NEA's National Phone Call and the Counterfeit Leadership of April 4th

Rich Gibson March 31 2011

 

I just got off a thirty minute national call with NEA boss Dennis Van Roekel (about $450,000 a year) and 3000+ other NEA members. I assume I was on the call because I am a delegate to the NEA Representative Assembly.

 

The crux of the call was to win NEA members to "collective action to create a movement for the America we want," by joining with the "United Labor Table" (tops from the AFL-CIO and the equally failing Change to Win Coalition) to launch a lobbying effort, "We are one!" on April 4th and beyond.

This would be an effort to lobby in regard to NCLB and to "protect the voice of the middle class," as well as defending collective bargaining (dues collection).

Van Roekel indicated he and NEA are following in the footsteps of Dr Martin Luther King who was assassinated on April 4th in Memphis. He urged "back home" lobby efforts, "you can become a lobbyist."

Van Roekel closed by saying that the main form of collective action people could begin, now, would be to go to an NEA web site which is, I think, EducationVotesNEA.org

Van Roekel fielded a few questions. Staged or not? I don't know. NEA really doesn't need to do that, but sometimes they do.

Van Roekel targeted Republicans and named the now-infamous Koch brothers as Nemeses.

My question did not get through the screening process, perhaps because of time, or not.

My question: "Dennis, the education agenda is a war agenda. It is a class war and empire's war agenda. That's our social context and now we see war to the third power. Are you willing to follow the real path Dr King took before he was killed and speak out against imperialist warfare--for which workers always get the bill? Are you willing to follow Dr King, who was backing a workers' strike when he was killed, and call for a national school workers' strike, somewhat like the Michigan Education Association is voting on right now?"
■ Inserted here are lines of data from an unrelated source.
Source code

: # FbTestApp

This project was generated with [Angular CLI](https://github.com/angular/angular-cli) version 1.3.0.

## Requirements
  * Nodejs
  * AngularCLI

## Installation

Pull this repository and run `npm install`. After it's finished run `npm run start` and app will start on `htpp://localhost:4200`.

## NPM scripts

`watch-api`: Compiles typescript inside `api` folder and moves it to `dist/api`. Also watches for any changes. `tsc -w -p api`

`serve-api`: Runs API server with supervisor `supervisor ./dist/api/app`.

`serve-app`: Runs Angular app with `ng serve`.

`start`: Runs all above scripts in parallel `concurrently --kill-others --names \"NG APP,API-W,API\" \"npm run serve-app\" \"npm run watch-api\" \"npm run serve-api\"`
Interestingly, a closing poll showed only 77 percent of the callers planned to back Van Roekel's call for "collective action" at a web site.

I think I got down the crux of the call pretty well but assume others will offer corrections or different interpretations.

in 1967, King said this, ""For the last 12 years we have been a reform movement...(but) after Selma and the voting rights bill, we moved into a new era, which must be an era of revolution. We must see the great distinction between a reform movement and a revolutionary movement. We are called upon to raise certain basic questions about the whole society."

King never, to my knowledge, abandoned his view of non-violence, not as a dogma, but a tactic. His sense of revolution was surely long, long term. His notion of asking radical questions about the whole society is exactly the point now.

Clearly there is a national move afoot to surround, derail, and finally demolish a movement that could, in fact, take direct action to upend what is really capitalist schooling, to forge real solidarity across the barriers of US unionism, indeed to win and sustain those wins with mass, class-conscious, activity to control work places and communities. .

Everywhere, children of the poor kill each other on behalf of the rich in their homelands. The US government, historically teetering on the balance between capitalism and democracy, is now little more than an executive committee and armed weapon of the rich. Capitalism has defeated any appearances of democracy at every turn.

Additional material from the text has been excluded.